The pointer can be a pointer to whatever you want, and can thus point to a data structure containing the system parameters (such as tau). To achieve a structure containing all the parameters of the system, a considerable amount of code has to be added/changed to that generated by conventional Brian:

  • The data structure, _GSL_dataholder, has to be defined with all variables needed in the vector code. For this reason, also the datatype of each variable is required.

    • This is done in the method GSLCodeGenerator.write_dataholder

  • Instead of referring to the variables by their name only (e.g. dv/dt = -v/tau), the variables have to be accessed as part of the data structure (e.g. dv/dt = -v/_GSL_dataholder->tau in the case of cpp). Also, as mentioned earlier, we want to translate the ‘gsl tags’ to what they should be in the final code (e.g. _gsl_f0 to f[0]).

    • This is done in the method GSLCodeGenerator.translate_vector_code. It works based on the to_replace dictionary (generated in the methods GSLCodeGenerator.diff_var_to_replace and GSLCodeGenerator.to_replace_vector_vars) that simply contains the old variables as keys and new variables as values, and is given to the word_replace function.

  • The values of the variables in the data structure have to be set to the values of the variables in the Brian namespace.

    • This is done in the method GSLCodeGenerator.unpack_namespace, and for the ‘scalar’ variables that require calculation first it is done in the method GSLCodeGenerator.translate_scalar_code.

In addition, a few more ‘support’ functions are generated for the GSL script:

  • int _set_dimension(size_t * dimension): sets the dimension of the system. Required for GSL.

  • double* _assign_memory_y(): allocates the right amount of memory for the y array (also according to the dimension of the system).

  • int _fill_y_vector(_dataholder* _GSL_dataholder, double* _GSL_y, int _idx): pulls out the values for each differential variable out of the ‘Brian’ array into the y-vector. This happens in the vector loop (e.g. y[0] = _GSL_dataholder->_ptr_array_neurongroup_v[_idx]; for C++).

  • int _empty_y_vector(_dataholder* _GSL_dataholder, double* _GSL_y, int _idx): the opposite of _fill_y_vector. Pulls final numerical solutions from the y array and gives it back to Brian’s namespace.

  • double* _set_GSL_scale_array(): sets the array bound for each differential variable, for which the values are based on method_options['absolute_error'] and method_options['absolute_error_per_variable'].

All of this is written in support functions so that the vector code in the main() can stay almost constant for any simulation.

Stateupdate templates

There is many extra things that need to be done for each simulation when using GSL compared to conventional Brian stateupdaters. These are summarized in this section.

Things that need to be done for every type of simulation (either before, in or after main()):

  • Cython-only: define the structs and functions that we will be using in cython language.
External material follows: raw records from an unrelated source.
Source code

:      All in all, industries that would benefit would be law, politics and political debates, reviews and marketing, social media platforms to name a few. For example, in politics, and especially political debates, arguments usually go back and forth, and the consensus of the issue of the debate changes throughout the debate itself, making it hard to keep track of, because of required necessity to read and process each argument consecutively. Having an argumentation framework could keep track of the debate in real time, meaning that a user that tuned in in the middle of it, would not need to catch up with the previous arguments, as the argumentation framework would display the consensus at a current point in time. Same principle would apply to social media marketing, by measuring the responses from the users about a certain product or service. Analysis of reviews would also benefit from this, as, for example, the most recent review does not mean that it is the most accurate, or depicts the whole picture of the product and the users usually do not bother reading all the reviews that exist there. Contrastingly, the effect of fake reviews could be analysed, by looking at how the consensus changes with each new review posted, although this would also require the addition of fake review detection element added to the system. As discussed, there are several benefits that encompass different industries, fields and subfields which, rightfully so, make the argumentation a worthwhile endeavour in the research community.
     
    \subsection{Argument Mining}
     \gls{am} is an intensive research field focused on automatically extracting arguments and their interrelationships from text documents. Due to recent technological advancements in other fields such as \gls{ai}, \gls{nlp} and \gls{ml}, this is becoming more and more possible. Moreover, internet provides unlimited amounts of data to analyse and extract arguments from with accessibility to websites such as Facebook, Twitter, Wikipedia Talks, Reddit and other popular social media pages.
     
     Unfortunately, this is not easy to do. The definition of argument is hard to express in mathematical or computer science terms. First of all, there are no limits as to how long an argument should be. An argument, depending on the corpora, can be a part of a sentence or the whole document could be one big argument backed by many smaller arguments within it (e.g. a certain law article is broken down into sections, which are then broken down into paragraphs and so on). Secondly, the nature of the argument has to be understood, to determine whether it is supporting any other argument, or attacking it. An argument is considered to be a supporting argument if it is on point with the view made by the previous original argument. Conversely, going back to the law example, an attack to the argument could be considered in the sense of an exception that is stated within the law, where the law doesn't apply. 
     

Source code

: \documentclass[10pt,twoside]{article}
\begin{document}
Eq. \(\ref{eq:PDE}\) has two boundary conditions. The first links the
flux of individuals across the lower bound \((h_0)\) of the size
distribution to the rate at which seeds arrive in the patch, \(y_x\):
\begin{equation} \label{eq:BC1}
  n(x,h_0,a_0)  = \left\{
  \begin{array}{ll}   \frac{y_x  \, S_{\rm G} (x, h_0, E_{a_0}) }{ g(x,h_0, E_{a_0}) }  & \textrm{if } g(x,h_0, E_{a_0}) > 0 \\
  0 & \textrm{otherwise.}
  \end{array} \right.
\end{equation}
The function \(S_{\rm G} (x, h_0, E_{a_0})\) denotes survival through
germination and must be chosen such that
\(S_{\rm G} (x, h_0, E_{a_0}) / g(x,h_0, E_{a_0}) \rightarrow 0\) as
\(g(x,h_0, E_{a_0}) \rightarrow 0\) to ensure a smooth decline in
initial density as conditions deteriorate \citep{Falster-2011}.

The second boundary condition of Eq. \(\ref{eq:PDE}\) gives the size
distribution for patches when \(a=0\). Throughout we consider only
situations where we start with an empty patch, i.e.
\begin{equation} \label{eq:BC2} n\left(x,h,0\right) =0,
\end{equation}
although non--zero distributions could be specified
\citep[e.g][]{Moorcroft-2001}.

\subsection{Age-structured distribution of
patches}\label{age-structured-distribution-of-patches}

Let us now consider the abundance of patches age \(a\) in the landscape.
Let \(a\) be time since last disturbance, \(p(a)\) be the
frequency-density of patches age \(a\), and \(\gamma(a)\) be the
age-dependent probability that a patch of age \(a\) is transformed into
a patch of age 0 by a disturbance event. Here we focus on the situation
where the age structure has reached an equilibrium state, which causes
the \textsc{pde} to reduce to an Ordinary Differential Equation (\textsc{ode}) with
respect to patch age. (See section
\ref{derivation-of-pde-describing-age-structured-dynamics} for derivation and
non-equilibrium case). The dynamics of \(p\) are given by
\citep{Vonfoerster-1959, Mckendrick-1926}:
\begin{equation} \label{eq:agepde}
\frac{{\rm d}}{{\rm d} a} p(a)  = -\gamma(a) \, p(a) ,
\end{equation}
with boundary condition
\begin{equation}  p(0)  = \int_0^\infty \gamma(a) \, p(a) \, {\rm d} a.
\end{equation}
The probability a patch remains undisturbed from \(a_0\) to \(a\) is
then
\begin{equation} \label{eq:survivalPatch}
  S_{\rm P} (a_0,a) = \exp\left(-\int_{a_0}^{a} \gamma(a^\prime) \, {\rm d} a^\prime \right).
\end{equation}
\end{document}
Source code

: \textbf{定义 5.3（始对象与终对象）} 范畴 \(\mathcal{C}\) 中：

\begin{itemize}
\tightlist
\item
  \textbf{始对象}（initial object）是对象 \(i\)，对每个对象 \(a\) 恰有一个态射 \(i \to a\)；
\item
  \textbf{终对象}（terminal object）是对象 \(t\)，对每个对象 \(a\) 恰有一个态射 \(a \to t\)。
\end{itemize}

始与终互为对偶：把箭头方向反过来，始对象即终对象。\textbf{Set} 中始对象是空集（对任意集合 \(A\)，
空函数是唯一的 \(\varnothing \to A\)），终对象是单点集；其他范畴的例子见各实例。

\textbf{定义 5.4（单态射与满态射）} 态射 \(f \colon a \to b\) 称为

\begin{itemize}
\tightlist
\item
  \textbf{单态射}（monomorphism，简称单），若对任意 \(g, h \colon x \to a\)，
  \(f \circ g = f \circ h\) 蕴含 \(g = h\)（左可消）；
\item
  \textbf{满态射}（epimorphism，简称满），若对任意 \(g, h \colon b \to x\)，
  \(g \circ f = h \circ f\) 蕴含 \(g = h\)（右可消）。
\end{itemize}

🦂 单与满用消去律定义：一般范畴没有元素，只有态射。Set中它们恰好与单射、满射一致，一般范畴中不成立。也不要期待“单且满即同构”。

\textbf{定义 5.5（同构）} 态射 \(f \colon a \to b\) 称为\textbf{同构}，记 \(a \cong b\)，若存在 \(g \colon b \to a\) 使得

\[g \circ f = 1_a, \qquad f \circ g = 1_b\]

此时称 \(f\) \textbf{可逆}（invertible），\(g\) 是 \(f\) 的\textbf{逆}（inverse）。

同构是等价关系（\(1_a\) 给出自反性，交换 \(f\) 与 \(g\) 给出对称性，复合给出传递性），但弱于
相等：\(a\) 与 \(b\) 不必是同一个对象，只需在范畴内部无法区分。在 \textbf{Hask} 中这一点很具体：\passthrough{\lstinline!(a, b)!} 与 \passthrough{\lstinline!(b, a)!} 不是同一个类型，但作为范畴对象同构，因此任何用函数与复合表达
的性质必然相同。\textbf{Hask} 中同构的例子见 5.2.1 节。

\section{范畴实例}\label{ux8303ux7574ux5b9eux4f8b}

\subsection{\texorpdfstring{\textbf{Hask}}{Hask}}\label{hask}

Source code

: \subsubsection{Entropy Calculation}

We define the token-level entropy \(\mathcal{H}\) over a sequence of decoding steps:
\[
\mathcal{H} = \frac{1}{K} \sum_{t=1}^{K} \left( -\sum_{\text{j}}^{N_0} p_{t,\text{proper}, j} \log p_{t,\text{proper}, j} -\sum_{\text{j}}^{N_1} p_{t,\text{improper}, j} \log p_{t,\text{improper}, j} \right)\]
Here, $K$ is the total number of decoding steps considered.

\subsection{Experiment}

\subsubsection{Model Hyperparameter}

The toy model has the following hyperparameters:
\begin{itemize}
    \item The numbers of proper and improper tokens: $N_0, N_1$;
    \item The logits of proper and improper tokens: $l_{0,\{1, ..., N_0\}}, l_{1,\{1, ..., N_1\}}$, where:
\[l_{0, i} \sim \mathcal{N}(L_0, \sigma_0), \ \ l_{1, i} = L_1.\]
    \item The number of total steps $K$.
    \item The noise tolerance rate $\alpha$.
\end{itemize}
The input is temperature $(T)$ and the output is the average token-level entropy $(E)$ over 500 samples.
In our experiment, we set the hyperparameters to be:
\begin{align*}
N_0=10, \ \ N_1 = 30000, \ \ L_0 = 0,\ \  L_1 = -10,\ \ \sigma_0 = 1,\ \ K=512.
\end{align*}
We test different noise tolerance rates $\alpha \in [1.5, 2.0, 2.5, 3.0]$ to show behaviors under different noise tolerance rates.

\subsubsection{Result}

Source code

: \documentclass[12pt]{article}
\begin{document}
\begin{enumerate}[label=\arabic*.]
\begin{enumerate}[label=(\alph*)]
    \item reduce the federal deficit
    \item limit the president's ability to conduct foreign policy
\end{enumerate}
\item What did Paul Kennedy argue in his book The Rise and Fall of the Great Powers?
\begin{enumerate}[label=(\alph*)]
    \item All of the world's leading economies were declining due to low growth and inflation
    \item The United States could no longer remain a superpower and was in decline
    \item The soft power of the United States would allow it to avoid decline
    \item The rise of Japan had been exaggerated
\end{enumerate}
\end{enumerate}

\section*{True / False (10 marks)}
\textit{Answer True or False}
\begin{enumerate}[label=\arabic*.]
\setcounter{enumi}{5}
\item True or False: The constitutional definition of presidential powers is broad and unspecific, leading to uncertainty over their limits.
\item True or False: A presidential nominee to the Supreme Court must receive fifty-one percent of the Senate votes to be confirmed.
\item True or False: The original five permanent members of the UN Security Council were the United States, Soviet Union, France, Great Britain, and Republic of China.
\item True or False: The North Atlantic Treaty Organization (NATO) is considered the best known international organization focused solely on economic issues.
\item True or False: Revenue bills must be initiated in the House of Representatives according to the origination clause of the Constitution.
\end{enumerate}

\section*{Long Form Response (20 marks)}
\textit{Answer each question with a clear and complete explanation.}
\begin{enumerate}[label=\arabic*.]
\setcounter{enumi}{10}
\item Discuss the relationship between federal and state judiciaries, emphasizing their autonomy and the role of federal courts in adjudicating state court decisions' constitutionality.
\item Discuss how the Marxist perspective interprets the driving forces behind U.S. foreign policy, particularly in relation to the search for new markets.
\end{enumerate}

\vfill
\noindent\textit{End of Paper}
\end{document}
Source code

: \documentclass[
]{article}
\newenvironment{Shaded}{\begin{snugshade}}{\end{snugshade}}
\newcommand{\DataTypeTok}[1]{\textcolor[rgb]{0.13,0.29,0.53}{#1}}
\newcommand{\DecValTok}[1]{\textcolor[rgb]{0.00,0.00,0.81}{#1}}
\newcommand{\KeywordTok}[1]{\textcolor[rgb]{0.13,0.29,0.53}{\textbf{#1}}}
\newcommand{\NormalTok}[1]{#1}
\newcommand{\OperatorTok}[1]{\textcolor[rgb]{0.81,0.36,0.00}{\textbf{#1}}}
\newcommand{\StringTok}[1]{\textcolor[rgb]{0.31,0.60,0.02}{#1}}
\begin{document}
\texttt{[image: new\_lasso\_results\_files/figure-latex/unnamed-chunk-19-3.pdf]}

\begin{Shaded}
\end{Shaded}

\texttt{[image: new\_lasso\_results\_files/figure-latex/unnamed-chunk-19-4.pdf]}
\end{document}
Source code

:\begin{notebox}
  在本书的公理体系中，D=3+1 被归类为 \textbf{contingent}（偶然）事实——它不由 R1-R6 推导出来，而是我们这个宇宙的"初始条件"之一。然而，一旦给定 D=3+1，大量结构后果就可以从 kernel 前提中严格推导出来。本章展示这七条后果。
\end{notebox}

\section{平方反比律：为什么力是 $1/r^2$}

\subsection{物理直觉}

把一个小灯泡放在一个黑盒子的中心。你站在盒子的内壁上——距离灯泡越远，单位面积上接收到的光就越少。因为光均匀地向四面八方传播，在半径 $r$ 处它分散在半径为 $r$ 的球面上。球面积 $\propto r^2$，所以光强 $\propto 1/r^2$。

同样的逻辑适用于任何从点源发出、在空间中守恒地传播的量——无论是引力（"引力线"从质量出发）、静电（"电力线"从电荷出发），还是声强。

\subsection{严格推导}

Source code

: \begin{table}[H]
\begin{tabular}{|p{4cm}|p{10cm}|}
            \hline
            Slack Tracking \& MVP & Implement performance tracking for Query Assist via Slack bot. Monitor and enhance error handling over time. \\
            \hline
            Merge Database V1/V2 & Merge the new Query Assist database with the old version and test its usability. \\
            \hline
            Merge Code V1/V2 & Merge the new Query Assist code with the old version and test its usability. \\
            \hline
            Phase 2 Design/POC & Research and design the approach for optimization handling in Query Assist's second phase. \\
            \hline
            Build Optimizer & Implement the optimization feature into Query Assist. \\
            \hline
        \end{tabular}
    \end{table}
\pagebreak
  • Prepare the gsl_odeiv2_system: give function pointer, set dimension, give pointer to _GSL_dataholder as params.

  • Allocate the driver (name for the struct that contains the info necessary to perform GSL integration)

  • Define dt.

Things that need to be done every loop iteration for every type of simulation:

  • Define t and t1 (t + dt).

  • Transfer the values in the Brian arrays to the y-array that will be given to GSL.

  • Set _GSL_dataholder._idx (in case we need to access array variables in _GSL_func).

  • Initialize the driver (reset counters, set dt_start).

  • Apply driver (either with adaptable- or fixed time step).